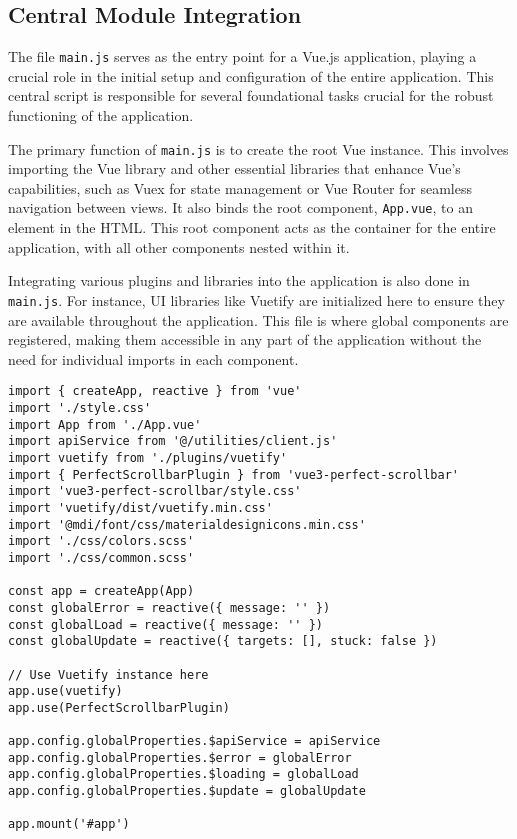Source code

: \subsection{Central Module Integration}
\label{implementation:centralmodule}

The file \texttt{main.js} serves as the entry point for a Vue.js application, playing a crucial role in the initial setup and configuration of the entire application. This central script is responsible for several foundational tasks crucial for the robust functioning of the application.

The primary function of \texttt{main.js} is to create the root Vue instance. This involves importing the Vue library and other essential libraries that enhance Vue's capabilities, such as Vuex for state management or Vue Router for seamless navigation between views. It also binds the root component, \texttt{App.vue}, to an element in the HTML. This root component acts as the container for the entire application, with all other components nested within it.

Integrating various plugins and libraries into the application is also done in \texttt{main.js}. For instance, UI libraries like Vuetify are initialized here to ensure they are available throughout the application. This file is where global components are registered, making them accessible in any part of the application without the need for individual imports in each component.

\begin{clisting}
\label{list:mainjs}
\begin{verbatim}
import { createApp, reactive } from 'vue'
import './style.css'
import App from './App.vue'
import apiService from '@/utilities/client.js'
import vuetify from './plugins/vuetify'
import { PerfectScrollbarPlugin } from 'vue3-perfect-scrollbar'
import 'vue3-perfect-scrollbar/style.css'
import 'vuetify/dist/vuetify.min.css'
import '@mdi/font/css/materialdesignicons.min.css'
import './css/colors.scss'
import './css/common.scss'

const app = createApp(App)
const globalError = reactive({ message: '' })
const globalLoad = reactive({ message: '' })
const globalUpdate = reactive({ targets: [], stuck: false })

// Use Vuetify instance here
app.use(vuetify)
app.use(PerfectScrollbarPlugin)

app.config.globalProperties.$apiService = apiService
app.config.globalProperties.$error = globalError
app.config.globalProperties.$loading = globalLoad
app.config.globalProperties.$update = globalUpdate

app.mount('#app')
\end{verbatim}
\end{clisting}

——

WHAT THE TASK REQUIRES: Exactly the lines from the one holding "import 'vuetify/dist/vuetify.min.css'" to the final line of the listing, both included, must make up the answer.

SOLUTION BELOW:
import 'vuetify/dist/vuetify.min.css'
import '@mdi/font/css/materialdesignicons.min.css'
import './css/colors.scss'
import './css/common.scss'

const app = createApp(App)
const globalError = reactive({ message: '' })
const globalLoad = reactive({ message: '' })
const globalUpdate = reactive({ targets: [], stuck: false })

// Use Vuetify instance here
app.use(vuetify)
app.use(PerfectScrollbarPlugin)

app.config.globalProperties.$apiService = apiService
app.config.globalProperties.$error = globalError
app.config.globalProperties.$loading = globalLoad
app.config.globalProperties.$update = globalUpdate

app.mount('#app')
\end{verbatim}
\end{clisting}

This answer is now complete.